Marking time with a cancer survivor
By Grace Segran
JAKARTA (JP): We were sitting in the International Baccalaureate (IB) coordinator's office two weeks before school was about to start. My daughter Elizabeth had waited all summer for this occasion -- to discuss her IB program with the school. She had just got A's for her GCSE O levels, and was ready for the IB challenge.
As I sat there and watched her discuss energetically about her choice of subjects and activities for the two-year program, I could feel a lump in my throat and tears in my eyes. Having just completed chemotherapy and radiation for stage 2 breast cancer, I wondered if I was going to be here when my baby graduates from high school in 2001. Would I be able to share with Elizabeth the joy and pain of growing up and the academic events of these two exciting years?
I prayed that God would allow me to do so.
The school year, like birthdays and anniversaries and Christmases and New Years, are milestones that mark the passage of time. They have since become very special to us. When you have cancer and your days are numbered, every milestone becomes a celebration of life itself. And a thanksgiving to God, the giver of life.
There is another day that has become a milestone in our lives -- the day of my diagnosis. We remember it with much sadness and pain but with each passing year, we get closer to the magical fifth year of remission. At this point in time, I have a 45 percent chance of getting cancer again. With five consecutive years of remission (i.e. no sign of cancer), my "cancer" clock will be reset to zero. This means that my chances of getting it again will be the same as everyone else's. One year of remission is over, four more to go!
Surgery, radiation and chemotherapy may thrust a cancer patient into remission, but fear of recurrence continues to intimidate and hangs over one's head like Damocles' sword.

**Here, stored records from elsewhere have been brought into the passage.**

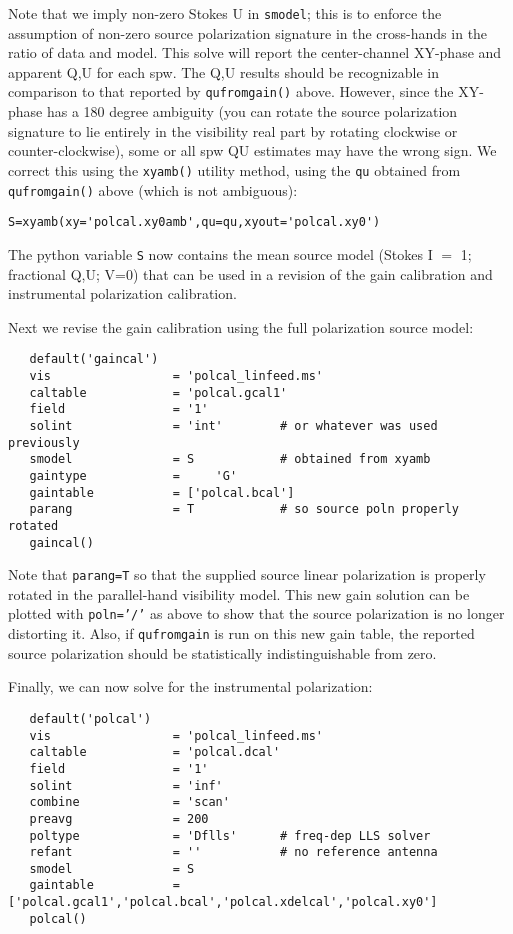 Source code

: Note that we imply non-zero Stokes U in {\tt smodel}; this is to
enforce the assumption of non-zero source polarization signature 
in the cross-hands in the ratio of data and model.  This solve
will report the center-channel XY-phase and apparent Q,U for
each spw.  The Q,U results should be recognizable in comparison
to that reported by {\tt qufromgain()} above.  However, since the 
XY-phase has a 180 degree ambiguity (you can rotate the source
polarization signature to lie entirely in the visibility
real part by rotating clockwise or counter-clockwise), some
or all spw QU estimates may have the wrong sign.  We correct
this using the {\tt xyamb()} utility method, using the {\tt qu}
obtained from {\tt qufromgain()} above (which is not
ambiguous):

\small
\begin{verbatim}
S=xyamb(xy='polcal.xy0amb',qu=qu,xyout='polcal.xy0')
\end{verbatim}
\normalsize 

The python variable {\tt S} now contains the mean
source model (Stokes I $=$ 1; fractional Q,U; V=0)
that can be used in a revision of the gain calibration
and instrumental polarization calibration.

Next we revise the gain calibration using the full polarization
source model:

\small
\begin{verbatim}
   default('gaincal')
   vis                 = 'polcal_linfeed.ms'
   caltable            = 'polcal.gcal1'   
   field               = '1'         
   solint              = 'int'        # or whatever was used previously
   smodel              = S            # obtained from xyamb
   gaintype            =     'G'        
   gaintable           = ['polcal.bcal']
   parang              = T            # so source poln properly rotated
   gaincal()
\end{verbatim}
\normalsize 

Note that {\tt parang=T} so that the supplied source linear
polarization is properly rotated in the parallel-hand visibility
model.  This new gain solution can be plotted with {\tt poln='/'} as
above to show that the source polarization is no longer distorting it.
Also, if {\tt qufromgain} is run on this new gain table, the reported
source polarization should be statistically indistinguishable from
zero.

Finally, we can now solve for the instrumental polarization:

\small
\begin{verbatim}
   default('polcal')
   vis                 = 'polcal_linfeed.ms'
   caltable            = 'polcal.dcal'
   field               = '1'
   solint              = 'inf'
   combine             = 'scan'
   preavg              = 200
   poltype             = 'Dflls'      # freq-dep LLS solver
   refant              = ''           # no reference antenna
   smodel              = S
   gaintable           = ['polcal.gcal1','polcal.bcal','polcal.xdelcal','polcal.xy0']
   polcal()
\end{verbatim}
\normalsize


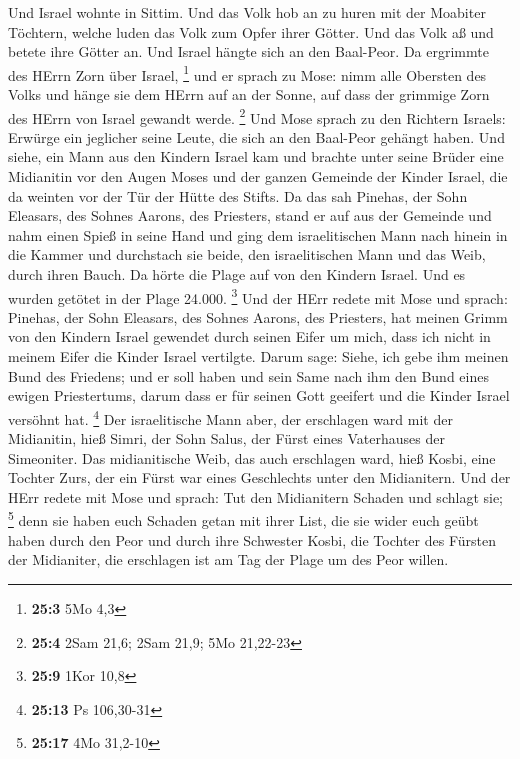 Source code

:  Und Israel wohnte in Sittim. Und das Volk hob an zu huren
mit der Moabiter Töchtern,  welche luden das Volk zum
Opfer ihrer Götter. Und das Volk aß und betete ihre Götter an.
 Und Israel hängte sich an den Baal-Peor. Da ergrimmte des
HErrn Zorn über Israel, \footnote{\textbf{25:3} 5Mo 4,3} 
und er sprach zu Mose: nimm alle Obersten des Volks und hänge sie dem
HErrn auf an der Sonne, auf dass der grimmige Zorn des HErrn von Israel
gewandt werde. \footnote{\textbf{25:4} 2Sam 21,6; 2Sam 21,9; 5Mo
  21,22-23}  Und Mose sprach zu den Richtern Israels:
Erwürge ein jeglicher seine Leute, die sich an den Baal-Peor gehängt
haben.  Und siehe, ein Mann aus den Kindern Israel kam und
brachte unter seine Brüder eine Midianitin vor den Augen Moses und der
ganzen Gemeinde der Kinder Israel, die da weinten vor der Tür der Hütte
des Stifts.  Da das sah Pinehas, der Sohn Eleasars, des
Sohnes Aarons, des Priesters, stand er auf aus der Gemeinde und nahm
einen Spieß in seine Hand  und ging dem israelitischen
Mann nach hinein in die Kammer und durchstach sie beide, den
israelitischen Mann und das Weib, durch ihren Bauch. Da hörte die Plage
auf von den Kindern Israel.  Und es wurden getötet in der
Plage 24.000. \footnote{\textbf{25:9} 1Kor 10,8}  Und der
HErr redete mit Mose und sprach:  Pinehas, der Sohn
Eleasars, des Sohnes Aarons, des Priesters, hat meinen Grimm von den
Kindern Israel gewendet durch seinen Eifer um mich, dass ich nicht in
meinem Eifer die Kinder Israel vertilgte.  Darum sage:
Siehe, ich gebe ihm meinen Bund des Friedens;  und er
soll haben und sein Same nach ihm den Bund eines ewigen Priestertums,
darum dass er für seinen Gott geeifert und die Kinder Israel versöhnt
hat. \footnote{\textbf{25:13} Ps 106,30-31}  Der
israelitische Mann aber, der erschlagen ward mit der Midianitin, hieß
Simri, der Sohn Salus, der Fürst eines Vaterhauses der Simeoniter.
 Das midianitische Weib, das auch erschlagen ward, hieß
Kosbi, eine Tochter Zurs, der ein Fürst war eines Geschlechts unter den
Midianitern.  Und der HErr redete mit Mose und sprach:
 Tut den Midianitern Schaden und schlagt sie; \footnote{\textbf{25:17}
  4Mo 31,2-10}  denn sie haben euch Schaden getan mit
ihrer List, die sie wider euch geübt haben durch den Peor und durch ihre
Schwester Kosbi, die Tochter des Fürsten der Midianiter, die erschlagen
ist am Tag der Plage um des Peor willen.

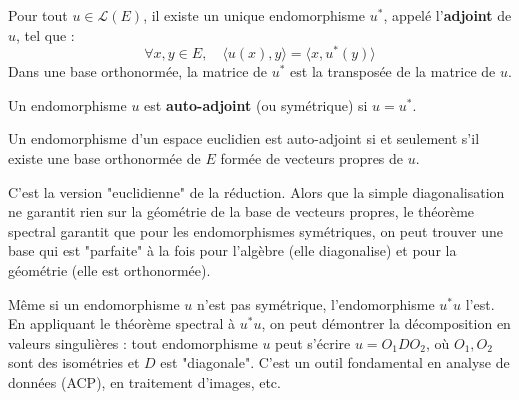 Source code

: \begin{proposition}
    Pour tout $u \in \mathcal{L}(E)$, il existe un unique endomorphisme $u^*$, appelé l'\textbf{adjoint} de $u$, tel que :
    $$ \forall x,y \in E, \quad \langle u(x), y \rangle = \langle x, u^*(y) \rangle $$
    Dans une base orthonormée, la matrice de $u^*$ est la transposée de la matrice de $u$.
\end{proposition}

\begin{definition}
    Un endomorphisme $u$ est \textbf{auto-adjoint} (ou symétrique) si $u=u^*$.
\end{definition}

\begin{theorem}
    Un endomorphisme d'un espace euclidien est auto-adjoint si et seulement s'il existe une base orthonormée de $E$ formée de vecteurs propres de $u$.
\end{theorem}
\begin{remark}
    C'est la version "euclidienne" de la réduction. Alors que la simple diagonalisation ne garantit rien sur la géométrie de la base de vecteurs propres, le théorème spectral garantit que pour les endomorphismes symétriques, on peut trouver une base qui est "parfaite" à la fois pour l'algèbre (elle diagonalise) et pour la géométrie (elle est orthonormée).
\end{remark}

\begin{application}
    Même si un endomorphisme $u$ n'est pas symétrique, l'endomorphisme $u^*u$ l'est. En appliquant le théorème spectral à $u^*u$, on peut démontrer la décomposition en valeurs singulières : tout endomorphisme $u$ peut s'écrire $u = O_1 D O_2$, où $O_1, O_2$ sont des isométries et $D$ est "diagonale". C'est un outil fondamental en analyse de données (ACP), en traitement d'images, etc.
\end{application}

It is a very real fear and there are documented statistics to show the rate of recurrence for certain cancers, depending on how far gone it was when it was discovered.
But ultimately, these are only statistics and in my case, I pray that I am in the 55 percent group that will not get cancer again. I cannot, and will not, let the fear consume me. Or else I might as well give up living now. I cannot live life as though I was going to die soon. So I choose to live it with hope. It is only then that I am able to live life to the fullest.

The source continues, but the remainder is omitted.